Re: DSoundAudioRender delay - Page 2

bendeguy · ‎08-15-2006

Hi!

I'm using the DSoundAudioRenderer to play uncompressed pcm sound. The audio data provided by a stream(2 packet/sec).I put the arrived data to a MediaData objectas soon as it arrived. I experienced a delay about 1-2s when I play the sound. What can cause the problem? And how can I solve it?

Thanks in advance,

Bendeguy

bendeguy · ‎08-30-2006

Hi Sergey,

Thanks for your valuable answers. I would like to ask a few more questions about WinMMRenderer. I changed the BUF_SIZE to 4096 and the BUF_NUM_MAX to 50 and I'm feeding the renderer with PCM data (4096byte per packet). Is this setting correct and ensures that all of my audio will be played?
I get the audio(MuLawPCM) from a camera and I start to decode/play them after the second packet arrived. As soon as a packet arrived I decode them which puts them into the renderer's buffer. So when the first two packet arrives I decode them and I decode the next ones as soon asthey arrived.An audio packetplaying length is about 500ms. I decodes(between LockInputBuffer and UnLockInputBuffer)2048 byteschunks of the audio which's decoded size is 4096 byte.
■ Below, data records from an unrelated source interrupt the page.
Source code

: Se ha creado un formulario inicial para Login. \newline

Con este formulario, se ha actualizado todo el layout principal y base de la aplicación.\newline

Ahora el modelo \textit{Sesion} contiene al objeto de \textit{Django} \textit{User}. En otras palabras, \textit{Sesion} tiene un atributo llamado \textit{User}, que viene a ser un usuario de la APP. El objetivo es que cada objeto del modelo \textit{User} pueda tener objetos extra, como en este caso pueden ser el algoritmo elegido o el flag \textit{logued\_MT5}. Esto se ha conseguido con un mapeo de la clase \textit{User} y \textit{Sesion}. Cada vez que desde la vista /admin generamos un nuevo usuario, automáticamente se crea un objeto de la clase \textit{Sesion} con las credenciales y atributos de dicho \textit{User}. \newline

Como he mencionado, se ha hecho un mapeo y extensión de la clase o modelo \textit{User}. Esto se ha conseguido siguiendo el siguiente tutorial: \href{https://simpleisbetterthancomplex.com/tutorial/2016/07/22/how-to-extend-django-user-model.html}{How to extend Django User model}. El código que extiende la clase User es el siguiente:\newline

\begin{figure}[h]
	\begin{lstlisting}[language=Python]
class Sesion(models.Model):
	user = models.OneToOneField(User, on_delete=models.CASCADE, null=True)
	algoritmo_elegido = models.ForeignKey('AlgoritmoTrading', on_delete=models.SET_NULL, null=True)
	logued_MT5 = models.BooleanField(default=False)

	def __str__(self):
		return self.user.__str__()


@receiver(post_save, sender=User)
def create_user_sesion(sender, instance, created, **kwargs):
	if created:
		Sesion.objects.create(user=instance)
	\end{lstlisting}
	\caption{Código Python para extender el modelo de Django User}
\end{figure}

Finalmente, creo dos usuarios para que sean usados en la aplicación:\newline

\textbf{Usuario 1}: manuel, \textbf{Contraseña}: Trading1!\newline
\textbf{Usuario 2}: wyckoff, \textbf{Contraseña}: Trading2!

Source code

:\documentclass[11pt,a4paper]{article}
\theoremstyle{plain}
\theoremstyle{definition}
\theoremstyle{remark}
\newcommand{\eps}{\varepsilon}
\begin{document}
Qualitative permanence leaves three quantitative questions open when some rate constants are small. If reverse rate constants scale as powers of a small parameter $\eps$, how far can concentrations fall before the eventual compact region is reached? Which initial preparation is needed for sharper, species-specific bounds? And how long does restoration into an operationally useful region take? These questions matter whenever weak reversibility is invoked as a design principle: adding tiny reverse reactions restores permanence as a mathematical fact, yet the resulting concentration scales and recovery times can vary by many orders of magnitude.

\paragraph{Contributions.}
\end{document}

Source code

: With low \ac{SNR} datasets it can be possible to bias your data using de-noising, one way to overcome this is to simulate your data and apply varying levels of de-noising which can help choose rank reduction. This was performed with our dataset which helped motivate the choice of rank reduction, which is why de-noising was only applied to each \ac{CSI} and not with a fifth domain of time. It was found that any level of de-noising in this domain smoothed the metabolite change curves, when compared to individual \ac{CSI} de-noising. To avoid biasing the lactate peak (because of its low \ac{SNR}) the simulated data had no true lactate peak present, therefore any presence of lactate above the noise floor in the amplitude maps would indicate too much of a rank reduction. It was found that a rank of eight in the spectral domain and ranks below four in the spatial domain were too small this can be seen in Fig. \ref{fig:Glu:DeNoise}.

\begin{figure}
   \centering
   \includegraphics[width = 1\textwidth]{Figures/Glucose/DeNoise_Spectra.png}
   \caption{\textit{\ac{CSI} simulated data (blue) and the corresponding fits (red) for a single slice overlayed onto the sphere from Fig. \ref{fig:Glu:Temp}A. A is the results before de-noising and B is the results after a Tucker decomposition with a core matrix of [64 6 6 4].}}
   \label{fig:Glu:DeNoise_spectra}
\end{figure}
I get continuosly exactly enough audio from the camera but I experinced that after a while I run out of audio. It looks like the renderer loses some packet or don't play them. Is this possible?

Thanks in advance,

Bendeguy

Sergey_O_Intel1 · ‎08-30-2006

In you case you'll have 50 buffers of 4096 bytes. A buffer is feeded to the device when it is full. So you won't get any delay here. Due to the bug in current release if you last frame keeps less than 4096 bytes they won't be send to the device.

I didn't quite understand your algorithm. To get the best result one should follow several rules (it is actual not only for UMC renderers):

1) The loop which feeds the renderer should be as small as possible. In our case itshould only wait for the moment when renderer's buffer is free enough (LockInputBuffer), then copy audiodata to renderer and tell the renderer that data is updated (UnlockInputBuffer).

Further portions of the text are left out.